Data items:
:::

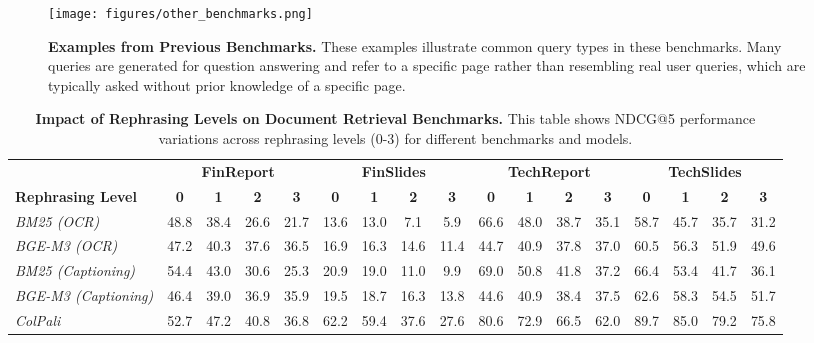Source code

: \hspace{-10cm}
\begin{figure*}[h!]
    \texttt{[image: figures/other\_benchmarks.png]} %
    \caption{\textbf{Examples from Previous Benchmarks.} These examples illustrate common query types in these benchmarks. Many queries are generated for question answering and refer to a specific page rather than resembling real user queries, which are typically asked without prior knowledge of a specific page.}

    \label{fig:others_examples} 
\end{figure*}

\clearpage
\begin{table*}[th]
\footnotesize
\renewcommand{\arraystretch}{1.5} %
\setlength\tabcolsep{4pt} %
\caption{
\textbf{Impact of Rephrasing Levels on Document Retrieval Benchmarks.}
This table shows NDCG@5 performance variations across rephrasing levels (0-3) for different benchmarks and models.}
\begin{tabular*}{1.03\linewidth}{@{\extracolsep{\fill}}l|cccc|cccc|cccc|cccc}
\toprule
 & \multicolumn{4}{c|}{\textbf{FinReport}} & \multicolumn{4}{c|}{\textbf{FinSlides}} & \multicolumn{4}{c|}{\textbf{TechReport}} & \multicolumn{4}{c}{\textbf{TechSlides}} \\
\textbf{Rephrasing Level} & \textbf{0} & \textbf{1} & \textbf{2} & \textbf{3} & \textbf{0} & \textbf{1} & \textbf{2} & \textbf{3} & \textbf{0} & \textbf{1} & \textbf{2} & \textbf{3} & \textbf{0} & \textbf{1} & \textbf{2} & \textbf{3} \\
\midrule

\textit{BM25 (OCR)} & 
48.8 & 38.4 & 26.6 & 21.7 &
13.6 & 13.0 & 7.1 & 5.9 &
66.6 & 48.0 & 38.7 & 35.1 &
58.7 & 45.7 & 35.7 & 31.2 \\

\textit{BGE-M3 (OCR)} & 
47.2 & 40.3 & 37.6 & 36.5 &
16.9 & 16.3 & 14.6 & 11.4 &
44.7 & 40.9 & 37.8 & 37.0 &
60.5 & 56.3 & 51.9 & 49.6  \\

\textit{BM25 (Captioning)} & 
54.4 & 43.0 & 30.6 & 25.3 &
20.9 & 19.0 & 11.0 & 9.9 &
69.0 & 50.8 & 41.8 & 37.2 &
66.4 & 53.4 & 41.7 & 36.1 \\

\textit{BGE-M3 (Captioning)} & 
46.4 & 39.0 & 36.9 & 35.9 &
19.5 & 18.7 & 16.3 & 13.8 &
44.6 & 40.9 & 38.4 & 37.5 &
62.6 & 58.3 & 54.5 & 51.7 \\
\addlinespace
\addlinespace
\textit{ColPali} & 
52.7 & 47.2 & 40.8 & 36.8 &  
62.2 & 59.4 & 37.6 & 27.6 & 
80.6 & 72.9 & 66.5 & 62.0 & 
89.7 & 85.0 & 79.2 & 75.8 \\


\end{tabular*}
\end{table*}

:::

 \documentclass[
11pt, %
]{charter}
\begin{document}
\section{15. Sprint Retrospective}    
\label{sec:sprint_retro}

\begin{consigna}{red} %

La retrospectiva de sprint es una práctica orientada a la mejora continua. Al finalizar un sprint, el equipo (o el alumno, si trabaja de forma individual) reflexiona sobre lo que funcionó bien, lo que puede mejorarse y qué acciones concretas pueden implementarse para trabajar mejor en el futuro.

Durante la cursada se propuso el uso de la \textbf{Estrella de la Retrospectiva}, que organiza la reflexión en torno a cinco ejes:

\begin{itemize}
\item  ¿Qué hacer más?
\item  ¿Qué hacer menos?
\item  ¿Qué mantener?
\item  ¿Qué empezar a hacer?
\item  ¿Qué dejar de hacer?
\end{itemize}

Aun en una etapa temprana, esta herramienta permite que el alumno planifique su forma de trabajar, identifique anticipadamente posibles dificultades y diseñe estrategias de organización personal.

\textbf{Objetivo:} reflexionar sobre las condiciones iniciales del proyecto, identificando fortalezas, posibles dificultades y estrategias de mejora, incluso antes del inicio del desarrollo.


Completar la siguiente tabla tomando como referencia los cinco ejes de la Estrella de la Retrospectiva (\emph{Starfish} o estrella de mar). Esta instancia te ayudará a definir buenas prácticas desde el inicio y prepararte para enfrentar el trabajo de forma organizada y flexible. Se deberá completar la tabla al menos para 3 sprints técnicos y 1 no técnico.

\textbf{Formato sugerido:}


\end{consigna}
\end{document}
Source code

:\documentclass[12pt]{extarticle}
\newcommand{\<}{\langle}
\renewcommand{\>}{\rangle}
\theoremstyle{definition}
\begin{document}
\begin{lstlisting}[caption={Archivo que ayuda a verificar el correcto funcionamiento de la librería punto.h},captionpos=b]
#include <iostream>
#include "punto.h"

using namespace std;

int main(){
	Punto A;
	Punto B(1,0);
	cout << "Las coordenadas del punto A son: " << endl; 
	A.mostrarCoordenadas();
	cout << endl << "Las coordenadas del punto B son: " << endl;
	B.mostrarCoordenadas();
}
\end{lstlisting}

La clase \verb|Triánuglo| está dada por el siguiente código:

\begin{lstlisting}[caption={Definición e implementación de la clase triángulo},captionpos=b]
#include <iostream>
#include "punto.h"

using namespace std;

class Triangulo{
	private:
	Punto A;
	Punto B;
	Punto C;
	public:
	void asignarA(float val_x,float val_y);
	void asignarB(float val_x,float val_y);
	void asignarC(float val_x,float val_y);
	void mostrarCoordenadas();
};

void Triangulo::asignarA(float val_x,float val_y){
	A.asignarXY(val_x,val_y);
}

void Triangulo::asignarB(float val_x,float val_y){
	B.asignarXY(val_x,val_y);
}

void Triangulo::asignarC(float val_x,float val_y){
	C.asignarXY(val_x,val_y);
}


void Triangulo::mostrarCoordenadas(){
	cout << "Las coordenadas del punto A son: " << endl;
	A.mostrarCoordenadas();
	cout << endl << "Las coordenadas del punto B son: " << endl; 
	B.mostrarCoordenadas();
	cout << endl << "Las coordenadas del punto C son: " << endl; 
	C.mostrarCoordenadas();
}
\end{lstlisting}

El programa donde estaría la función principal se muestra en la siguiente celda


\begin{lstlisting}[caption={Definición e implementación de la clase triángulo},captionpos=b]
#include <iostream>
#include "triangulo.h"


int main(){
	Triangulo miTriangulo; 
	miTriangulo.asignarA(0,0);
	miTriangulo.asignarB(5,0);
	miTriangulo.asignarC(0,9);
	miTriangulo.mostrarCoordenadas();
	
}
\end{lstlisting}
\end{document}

:::

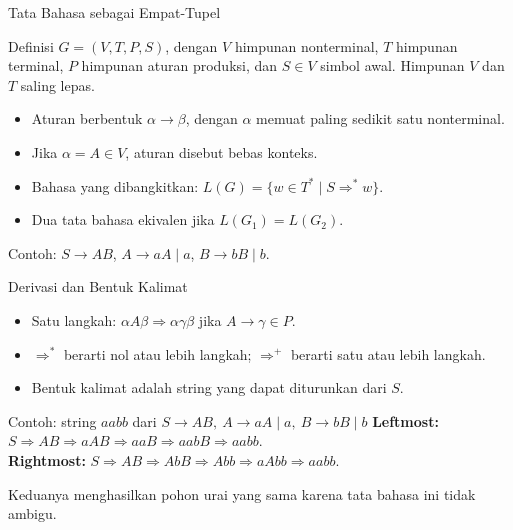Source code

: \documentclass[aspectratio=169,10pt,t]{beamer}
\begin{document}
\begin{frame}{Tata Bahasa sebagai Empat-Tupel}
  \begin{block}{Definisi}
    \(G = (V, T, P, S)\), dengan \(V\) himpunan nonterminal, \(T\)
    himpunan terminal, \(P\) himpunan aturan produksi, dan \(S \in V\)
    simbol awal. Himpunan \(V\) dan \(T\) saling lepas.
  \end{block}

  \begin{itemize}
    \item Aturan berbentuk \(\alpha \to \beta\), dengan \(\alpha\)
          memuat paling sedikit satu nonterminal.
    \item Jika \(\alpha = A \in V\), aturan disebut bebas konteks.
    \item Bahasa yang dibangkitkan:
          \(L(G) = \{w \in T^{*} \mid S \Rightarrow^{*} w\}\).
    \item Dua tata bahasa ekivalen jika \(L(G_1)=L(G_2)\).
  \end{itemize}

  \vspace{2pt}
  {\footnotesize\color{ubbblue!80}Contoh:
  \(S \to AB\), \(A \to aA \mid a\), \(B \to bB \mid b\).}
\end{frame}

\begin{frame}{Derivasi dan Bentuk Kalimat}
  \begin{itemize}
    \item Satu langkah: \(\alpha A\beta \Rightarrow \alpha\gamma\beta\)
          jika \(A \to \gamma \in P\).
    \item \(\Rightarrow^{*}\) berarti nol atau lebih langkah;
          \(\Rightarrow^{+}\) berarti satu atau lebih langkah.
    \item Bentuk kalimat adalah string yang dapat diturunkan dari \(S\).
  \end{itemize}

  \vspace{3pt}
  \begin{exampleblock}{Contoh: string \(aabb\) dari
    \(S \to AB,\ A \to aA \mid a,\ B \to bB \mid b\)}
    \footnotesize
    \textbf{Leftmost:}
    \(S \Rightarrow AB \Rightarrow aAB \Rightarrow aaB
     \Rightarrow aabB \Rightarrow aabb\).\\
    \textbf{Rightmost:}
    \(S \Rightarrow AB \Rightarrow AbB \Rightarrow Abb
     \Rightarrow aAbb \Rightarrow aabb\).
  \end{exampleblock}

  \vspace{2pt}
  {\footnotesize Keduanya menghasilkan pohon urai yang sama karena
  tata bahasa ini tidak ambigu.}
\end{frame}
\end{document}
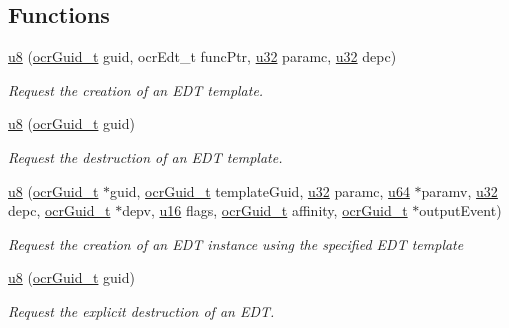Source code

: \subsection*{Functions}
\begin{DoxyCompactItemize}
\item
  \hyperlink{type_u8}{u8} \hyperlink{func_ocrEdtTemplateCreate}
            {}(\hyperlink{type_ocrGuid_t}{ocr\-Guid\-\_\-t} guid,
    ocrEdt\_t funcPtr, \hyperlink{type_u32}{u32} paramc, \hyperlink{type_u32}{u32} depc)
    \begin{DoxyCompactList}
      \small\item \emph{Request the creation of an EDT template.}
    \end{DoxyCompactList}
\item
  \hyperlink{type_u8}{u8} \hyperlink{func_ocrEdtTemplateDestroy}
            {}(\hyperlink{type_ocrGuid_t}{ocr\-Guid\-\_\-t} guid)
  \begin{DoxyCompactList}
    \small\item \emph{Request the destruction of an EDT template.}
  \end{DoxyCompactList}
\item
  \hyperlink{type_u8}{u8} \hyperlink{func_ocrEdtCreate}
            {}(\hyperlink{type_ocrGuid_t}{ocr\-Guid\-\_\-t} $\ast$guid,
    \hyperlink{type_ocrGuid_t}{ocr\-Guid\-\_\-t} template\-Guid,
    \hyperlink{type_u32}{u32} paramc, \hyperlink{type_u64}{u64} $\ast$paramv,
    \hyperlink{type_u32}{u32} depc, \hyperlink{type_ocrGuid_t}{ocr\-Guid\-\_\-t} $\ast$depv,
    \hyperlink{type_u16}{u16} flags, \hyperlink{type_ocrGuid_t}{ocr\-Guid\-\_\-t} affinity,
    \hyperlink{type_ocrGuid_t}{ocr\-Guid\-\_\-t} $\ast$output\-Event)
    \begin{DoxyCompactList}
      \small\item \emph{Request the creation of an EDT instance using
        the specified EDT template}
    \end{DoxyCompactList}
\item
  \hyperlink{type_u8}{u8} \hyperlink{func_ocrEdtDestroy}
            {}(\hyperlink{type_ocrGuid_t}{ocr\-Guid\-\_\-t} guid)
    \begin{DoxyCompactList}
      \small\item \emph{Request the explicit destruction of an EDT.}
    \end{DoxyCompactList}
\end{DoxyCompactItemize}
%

:::

◆ Your goal: Please tally the lines of the data in which the string "hacer" appears and write only the total.

◆ Response to the task: 4